SHOCKFEST Film Festival is coming up fast (11/7 at Cinespace in Hollywood), so though I'd planned on more general advice articles, I've decided instead to spend some time reviewing films for the upcoming fest. This first review is really a sneak preview of sorts. As of right now, the official selections list for SHOCKFEST 2009 has not been made public. So at the risk of letting the cat out of the bag, congratulations to "Liminal," an experimental, artistic short about two women locked in a vicious power struggle... in the nude.

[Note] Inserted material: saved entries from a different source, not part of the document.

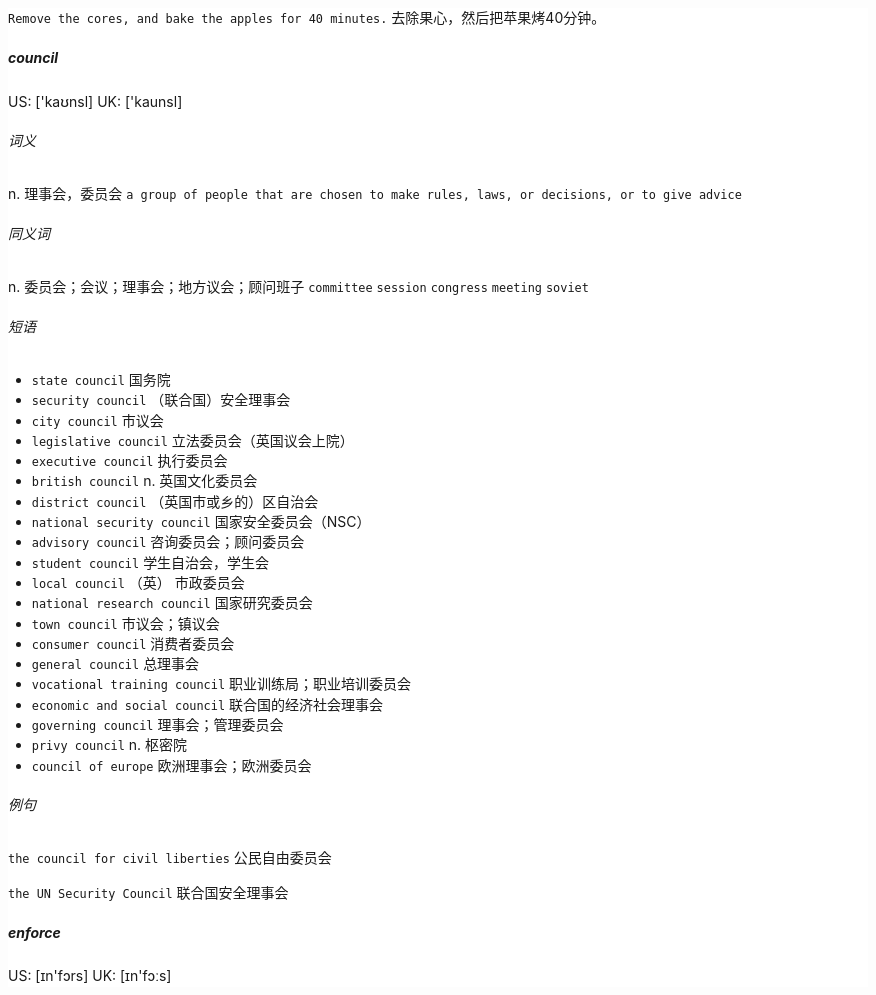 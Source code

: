 `Remove the cores, and bake the apples for 40 minutes.`
去除果心，然后把苹果烤40分钟。


##### council

US: ['kaʊnsl]
UK: ['kaunsl]

###### 词义

n. 理事会，委员会
`a group of people that are chosen to make rules, laws, or decisions, or to give advice`

###### 同义词

n. 委员会；会议；理事会；地方议会；顾问班子
`committee` `session` `congress` `meeting` `soviet`


###### 短语

- `state council` 国务院
- `security council` （联合国）安全理事会
- `city council` 市议会
- `legislative council` 立法委员会（英国议会上院）
- `executive council` 执行委员会
- `british council` n. 英国文化委员会
- `district council` （英国市或乡的）区自治会
- `national security council` 国家安全委员会（NSC）
- `advisory council` 咨询委员会；顾问委员会
- `student council` 学生自治会，学生会
- `local council` （英） 市政委员会
- `national research council` 国家研究委员会
- `town council` 市议会；镇议会
- `consumer council` 消费者委员会
- `general council` 总理事会
- `vocational training council` 职业训练局；职业培训委员会
- `economic and social council` 联合国的经济社会理事会
- `governing council` 理事会；管理委员会
- `privy council` n. 枢密院
- `council of europe` 欧洲理事会；欧洲委员会

###### 例句

`the council for civil liberties`
公民自由委员会

`the UN Security Council`
联合国安全理事会


##### enforce

US: [ɪn'fɔrs]
UK: [ɪn'fɔːs]
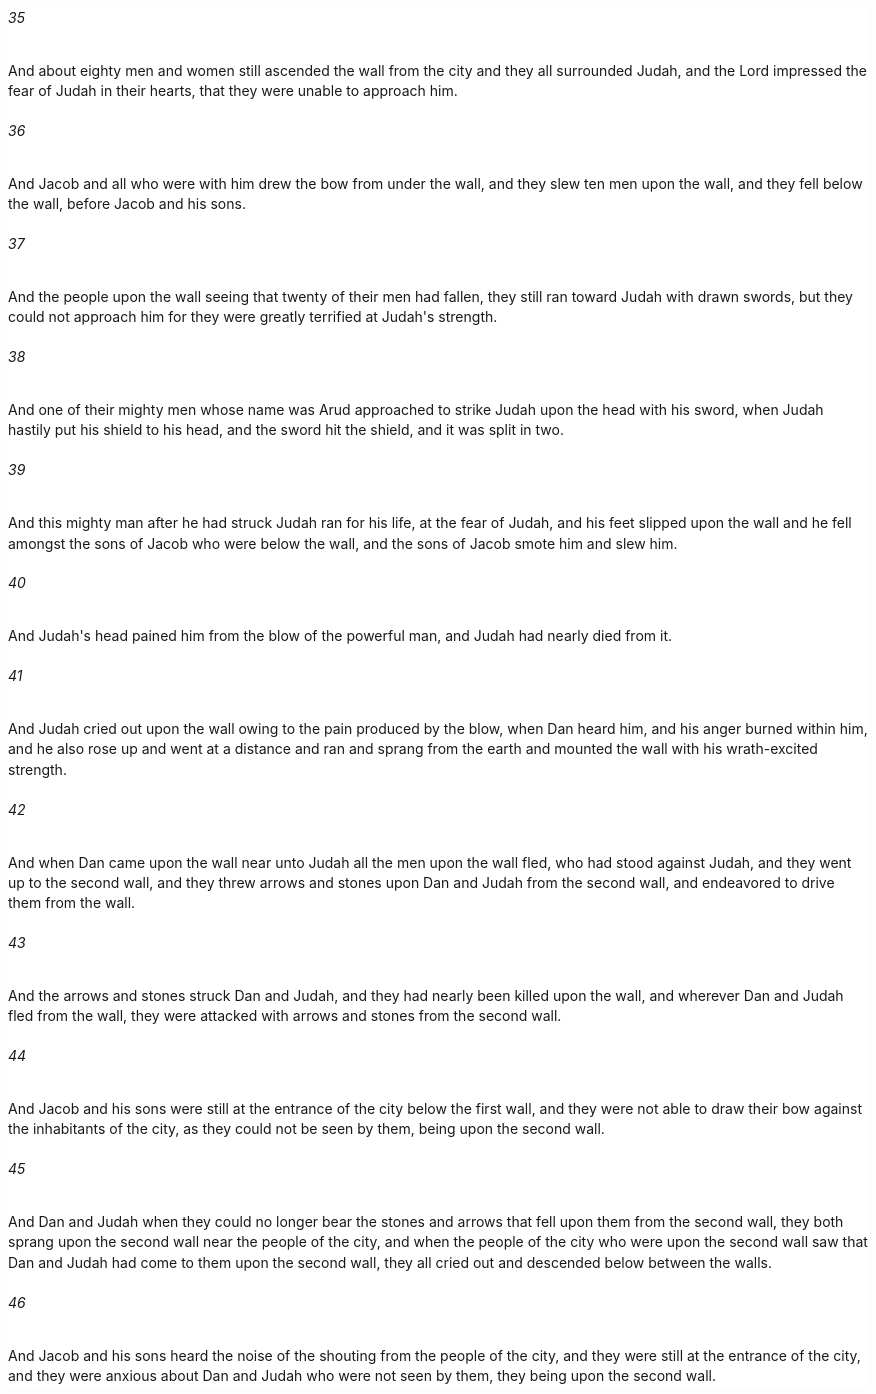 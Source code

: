 ###### 35
And about eighty men and women still ascended the wall from the city and they all surrounded Judah, and the Lord impressed the fear of Judah in their hearts, that they were unable to approach him.

###### 36
And Jacob and all who were with him drew the bow from under the wall, and they slew ten men upon the wall, and they fell below the wall, before Jacob and his sons.

###### 37
And the people upon the wall seeing that twenty of their men had fallen, they still ran toward Judah with drawn swords, but they could not approach him for they were greatly terrified at Judah's strength.

###### 38
And one of their mighty men whose name was Arud approached to strike Judah upon the head with his sword, when Judah hastily put his shield to his head, and the sword hit the shield, and it was split in two.

###### 39
And this mighty man after he had struck Judah ran for his life, at the fear of Judah, and his feet slipped upon the wall and he fell amongst the sons of Jacob who were below the wall, and the sons of Jacob smote him and slew him.

###### 40
And Judah's head pained him from the blow of the powerful man, and Judah had nearly died from it.

###### 41
And Judah cried out upon the wall owing to the pain produced by the blow, when Dan heard him, and his anger burned within him, and he also rose up and went at a distance and ran and sprang from the earth and mounted the wall with his wrath-excited strength.

###### 42
And when Dan came upon the wall near unto Judah all the men upon the wall fled, who had stood against Judah, and they went up to the second wall, and they threw arrows and stones upon Dan and Judah from the second wall, and endeavored to drive them from the wall.

###### 43
And the arrows and stones struck Dan and Judah, and they had nearly been killed upon the wall, and wherever Dan and Judah fled from the wall, they were attacked with arrows and stones from the second wall.

###### 44
And Jacob and his sons were still at the entrance of the city below the first wall, and they were not able to draw their bow against the inhabitants of the city, as they could not be seen by them, being upon the second wall.

###### 45
And Dan and Judah when they could no longer bear the stones and arrows that fell upon them from the second wall, they both sprang upon the second wall near the people of the city, and when the people of the city who were upon the second wall saw that Dan and Judah had come to them upon the second wall, they all cried out and descended below between the walls.

###### 46
And Jacob and his sons heard the noise of the shouting from the people of the city, and they were still at the entrance of the city, and they were anxious about Dan and Judah who were not seen by them, they being upon the second wall.
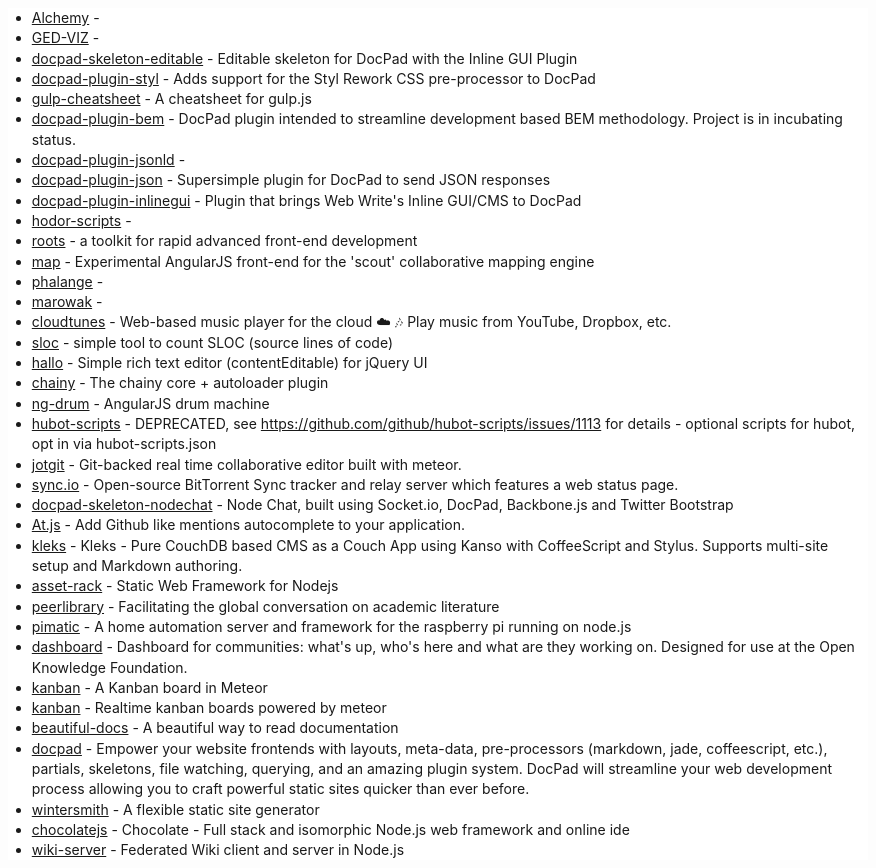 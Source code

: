 - [Alchemy](https://github.com/GraphAlchemist/Alchemy) - 
- [GED-VIZ](https://github.com/bertelsmannstift/GED-VIZ) - 
- [docpad-skeleton-editable](https://github.com/docpad/docpad-skeleton-editable) - Editable skeleton for DocPad with the Inline GUI Plugin
- [docpad-plugin-styl](https://github.com/docpad/docpad-plugin-styl) - Adds support for the Styl Rework CSS pre-processor to DocPad
- [gulp-cheatsheet](https://github.com/osscafe/gulp-cheatsheet) - A cheatsheet for gulp.js
- [docpad-plugin-bem](https://github.com/SE7ENSKY/docpad-plugin-bem) - DocPad plugin intended to streamline development based BEM methodology. Project is in incubating status.
- [docpad-plugin-jsonld](https://github.com/twrl/docpad-plugin-jsonld) - 
- [docpad-plugin-json](https://github.com/lzrski/docpad-plugin-json) - Supersimple plugin for DocPad to send JSON responses
- [docpad-plugin-inlinegui](https://github.com/docpad/docpad-plugin-inlinegui) - Plugin that brings Web Write's Inline GUI/CMS to DocPad
- [hodor-scripts](https://github.com/onepercentclub/hodor-scripts) - 
- [roots](https://github.com/jescalan/roots) - a toolkit for rapid advanced front-end development
- [map](https://github.com/CommonsDev/map) - Experimental AngularJS front-end for the 'scout' collaborative mapping engine
- [phalange](https://github.com/acumenbrands/phalange) - 
- [marowak](https://github.com/acumenbrands/marowak) - 
- [cloudtunes](https://github.com/jakubroztocil/cloudtunes) - Web-based music player for the cloud :cloud: :notes: Play music from YouTube, Dropbox, etc.
- [sloc](https://github.com/flosse/sloc) - simple tool to count SLOC (source lines of code)
- [hallo](https://github.com/bergie/hallo) - Simple rich text editor (contentEditable) for jQuery UI
- [chainy](https://github.com/chainyjs/chainy) - The chainy core + autoloader plugin
- [ng-drum](https://github.com/RoryDH/ng-drum) - AngularJS drum machine
- [hubot-scripts](https://github.com/github/hubot-scripts) - DEPRECATED, see https://github.com/github/hubot-scripts/issues/1113 for details - optional scripts for hubot, opt in via hubot-scripts.json
- [jotgit](https://github.com/jdleesmiller/jotgit) - Git-backed real time collaborative editor built with meteor.
- [sync.io](https://github.com/ppmathis/sync.io) - Open-source BitTorrent Sync tracker and relay server which features a web status page.
- [docpad-skeleton-nodechat](https://github.com/docpad/docpad-skeleton-nodechat) - Node Chat, built using Socket.io, DocPad, Backbone.js and Twitter Bootstrap
- [At.js](https://github.com/ichord/At.js) - Add Github like mentions autocomplete to your application.
- [kleks](https://github.com/markuso/kleks) - Kleks - Pure CouchDB based CMS as a Couch App using Kanso with CoffeeScript and Stylus. Supports multi-site setup and Markdown authoring.
- [asset-rack](https://github.com/techpines/asset-rack) - Static Web Framework for Nodejs
- [peerlibrary](https://github.com/peerlibrary/peerlibrary) - Facilitating the global conversation on academic literature
- [pimatic](https://github.com/pimatic/pimatic) - A home automation server and framework for the raspberry pi running on node.js
- [dashboard](https://github.com/okfn/dashboard) - Dashboard for communities: what's up, who's here and what are they working on. Designed for use at the Open Knowledge Foundation.
- [kanban](https://github.com/lukasspee/kanban) - A Kanban board in Meteor
- [kanban](https://github.com/sergeyt/kanban) - Realtime kanban boards powered by meteor
- [beautiful-docs](https://github.com/beautiful-docs/beautiful-docs) - A beautiful way to read documentation
- [docpad](https://github.com/docpad/docpad) - Empower your website frontends with layouts, meta-data, pre-processors (markdown, jade, coffeescript, etc.), partials, skeletons, file watching, querying, and an amazing plugin system. DocPad will streamline your web development process allowing you to craft powerful static sites quicker than ever before.
- [wintersmith](https://github.com/jnordberg/wintersmith) - A flexible static site generator
- [chocolatejs](https://github.com/jclevy/chocolatejs) - Chocolate - Full stack and isomorphic Node.js web framework and online ide
- [wiki-server](https://github.com/fedwiki/wiki-server) - Federated Wiki client and server in Node.js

In "Liminal," two women fight for control in their relationship, or is it a fight for control of a single person's consciousness? This sort of mind play common for the film's director, Stephen Keep Mills, who makes quality his calling card. Mills combines talented actors, vivid locations, enigmatic dialogue, and old-fashioned film to create pieces that truly embody the artistic identity of independent film. "Liminal" is no exception.
But all the trappings aside, the real question one has to ask about a film like "Liminal" is, the nudity... Does it work? Does it enhance the authenticity of the lead characters' argument (the two women are, after all, fighting over a sweater) or, as any decent filmmaker would have to ask him/herself when employing such an eye-catching device, does the nudity come across as pretentious? This is a common sin in indie film and can quickly alienate people.
The basic symbolism of employing naked characters is pretty obvious; they are stripped, literally, down to the raw emotion. They are vulnerable. Because of this alone, using nudity in films can be tempting. In "Liminal," the nudity also adds a sexual tension that heightens the sense of danger when the two women's confrontation starts getting violent. Finally, the two women seem more like a real intimate couple because they are naked together. The authenticity of their relationship is further strengthened by Mills's dialogue which, far from being on the nose as (another indie film sin) is often vague, giving the impression that the characters are building on the meanings that already exist in their relationship, adding to ongoing conversations.
This is a fine line to walk, however. There were points during the film that the illusion broke down. The intimacy of the nudity was at times actually undermined by what sometimes became stilted dialogue. When this happened, it seemed as though the actors were conscious of creating art rather than being in the moment. A few cuts, perhaps, could pick up the pace toward the middle of their argument and mitigate this.
Technically, the film was beautiful. Shot in 35mm, entirely in black and white, it was lovely to watch and highly entertaining. Unlike many big-budget indie films lately that play chameleon with big studio pics, I left "Liminal" feeling I'd seen something truly independent.
I won't, however, pretend I spent the whole film so thoroughly wrapped in the dialogue and plot that I forgot the two main characters were naked. We're all grown-ups, so we're told, and I think we'd all like to believe we could see beyond naked bodies to focus only on the deep meaning of the film. Alas (or perhaps, hurray), that is not the case. I spent more than a few minutes during this 14 minute short simply looking at the women, their shapes, sizes, movement, parts. It was novel, but afterword I wondered why it should be so. That, for me, was the greatest psychological aspect of "Liminal." The nudity was artistically handled, but it was still shocking. Small movements of the actors were amplified as nothing was left to the imagination. On one hand, am I still so juvenile, is our culture so prudish, that two women at home having a lovers' argument about wardrobe could boil down to, naked. On the other hand, realizing I wasn't completely desensitized was a good thing. "Liminal" shows us that we're not so analytical that we can't still be scandalized from time to time by something that does not set itself up merely for shock value. The difference here, I believe, was violation. "Liminal" does not seek to penetrate the audience; it merely invites them in for a look. In then end, perhaps nakedness, sex, and violence don't always have to be dirty.